A NEWLY discovered group of toxic proteins believed to trigger Alzheimer's disease might be an important step towards effective treatment for the disease, scientists said yesterday.
The proteins are thought to interfere with the brain signalling mechanisms necessary for learning and memory even before the brain damage associated with more advanced stages of the dementing disease.
This has given rise to the hope that if the symptoms were caught at early stages they might be reversible.
The proteins, called amyloid beta-derived diffusible ligands (or ADDLs), were identified by a joint team of neuroscientists in Illinois and Southern California, who describe ADDLs as a surprising new form of the amyloid beta protein.
This is already known to accumulate as enormous fibres in Alzheimer's-afflicted brains, and a long-standing hypothesis has been that these fibres attack nerve cells and cause Alz-heimer's dementia. The scientists now have found that ADDLs, which are minuscule clumps of amyloid beta only a tiny fraction of the size of a fibre, may be more relevant to the disease process.

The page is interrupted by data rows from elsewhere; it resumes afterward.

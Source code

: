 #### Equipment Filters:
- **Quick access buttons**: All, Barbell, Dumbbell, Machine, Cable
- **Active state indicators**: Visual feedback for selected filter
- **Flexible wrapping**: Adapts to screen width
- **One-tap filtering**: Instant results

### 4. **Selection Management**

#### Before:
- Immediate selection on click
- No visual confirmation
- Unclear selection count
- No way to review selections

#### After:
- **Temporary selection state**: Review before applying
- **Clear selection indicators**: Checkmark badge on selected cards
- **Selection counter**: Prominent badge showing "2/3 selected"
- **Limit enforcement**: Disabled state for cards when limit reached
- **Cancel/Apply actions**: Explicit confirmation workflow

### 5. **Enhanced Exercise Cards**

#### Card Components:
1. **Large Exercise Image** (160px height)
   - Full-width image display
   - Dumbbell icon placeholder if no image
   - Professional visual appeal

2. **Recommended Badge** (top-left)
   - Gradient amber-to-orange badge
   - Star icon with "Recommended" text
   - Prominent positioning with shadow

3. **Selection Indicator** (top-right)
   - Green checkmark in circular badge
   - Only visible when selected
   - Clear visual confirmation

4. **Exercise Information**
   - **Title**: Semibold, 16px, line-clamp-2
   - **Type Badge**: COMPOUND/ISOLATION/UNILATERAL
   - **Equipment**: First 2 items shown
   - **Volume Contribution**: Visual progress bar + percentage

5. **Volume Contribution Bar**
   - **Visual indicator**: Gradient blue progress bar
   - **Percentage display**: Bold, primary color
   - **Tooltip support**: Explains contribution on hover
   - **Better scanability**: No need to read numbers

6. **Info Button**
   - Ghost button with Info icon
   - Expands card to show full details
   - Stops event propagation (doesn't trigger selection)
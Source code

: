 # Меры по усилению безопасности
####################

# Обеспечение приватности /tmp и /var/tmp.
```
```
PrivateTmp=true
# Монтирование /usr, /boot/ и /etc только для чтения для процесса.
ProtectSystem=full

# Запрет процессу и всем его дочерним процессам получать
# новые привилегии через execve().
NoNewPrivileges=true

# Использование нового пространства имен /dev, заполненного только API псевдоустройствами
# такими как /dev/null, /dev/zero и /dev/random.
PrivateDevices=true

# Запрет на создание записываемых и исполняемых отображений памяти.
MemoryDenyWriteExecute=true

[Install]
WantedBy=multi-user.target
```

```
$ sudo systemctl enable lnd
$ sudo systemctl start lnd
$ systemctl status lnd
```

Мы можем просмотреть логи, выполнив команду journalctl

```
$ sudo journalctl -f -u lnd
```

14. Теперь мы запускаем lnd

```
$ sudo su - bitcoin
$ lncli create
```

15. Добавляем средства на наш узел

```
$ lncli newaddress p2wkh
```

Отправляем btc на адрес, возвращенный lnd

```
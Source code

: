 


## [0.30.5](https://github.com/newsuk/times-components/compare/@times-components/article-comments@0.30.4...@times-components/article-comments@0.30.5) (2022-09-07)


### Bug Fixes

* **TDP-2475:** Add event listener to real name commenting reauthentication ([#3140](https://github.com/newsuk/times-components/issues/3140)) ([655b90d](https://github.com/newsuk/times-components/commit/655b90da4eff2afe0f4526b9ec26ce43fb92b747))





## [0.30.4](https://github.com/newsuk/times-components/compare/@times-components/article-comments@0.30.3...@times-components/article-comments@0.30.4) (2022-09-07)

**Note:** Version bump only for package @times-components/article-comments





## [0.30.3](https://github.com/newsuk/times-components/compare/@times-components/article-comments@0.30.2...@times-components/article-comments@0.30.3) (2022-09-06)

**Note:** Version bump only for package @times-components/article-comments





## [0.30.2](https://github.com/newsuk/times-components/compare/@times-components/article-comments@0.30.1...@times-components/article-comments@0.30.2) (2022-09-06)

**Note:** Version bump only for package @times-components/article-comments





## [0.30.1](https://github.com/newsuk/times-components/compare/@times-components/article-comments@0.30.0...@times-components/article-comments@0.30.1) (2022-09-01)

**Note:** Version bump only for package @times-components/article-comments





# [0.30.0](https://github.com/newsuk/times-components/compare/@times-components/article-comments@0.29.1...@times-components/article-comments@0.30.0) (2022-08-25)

Their experiments in laboratory specimens found that, even at highly dilute concentrations, ADDLs interfered with long-term potentiation, one of the nerve cell processes that is essential to learning and memory.
Professor William Klein, of Northwestern University, Illin-ois, who led the study, said: ''Our work suggests that corruption by ADDLs of such signalling may account for the loss of synaptic memory formation at the early stages of Alzheimer's disease and for the nerve cell death and profound dementia at end stages of the disease.''
This dysfunction occurred well in advance of the cellular degeneration considered by many researchers to be the cause of Alzheimer's disease, and which - when it did occur - was most evident in the hippocampus, the brain's ''storage bin'' for short-term memory.
ADDLs apparently form when certain inflammatory proteins are present in the brain. One such protein, clusterin (or Apo J), is elevated in the brains of patients with Alzheimer's disease. Two of Klein's colleagues, Grant Krafft and Caleb Finch, had already found that clusterin could make amyloid protein toxic but prevented formation of small fibre particles or fibrils.
Based on these results, the collaborative group subsequently found that a combination of amyloid and clusterin resulted in the formation of ADDLs.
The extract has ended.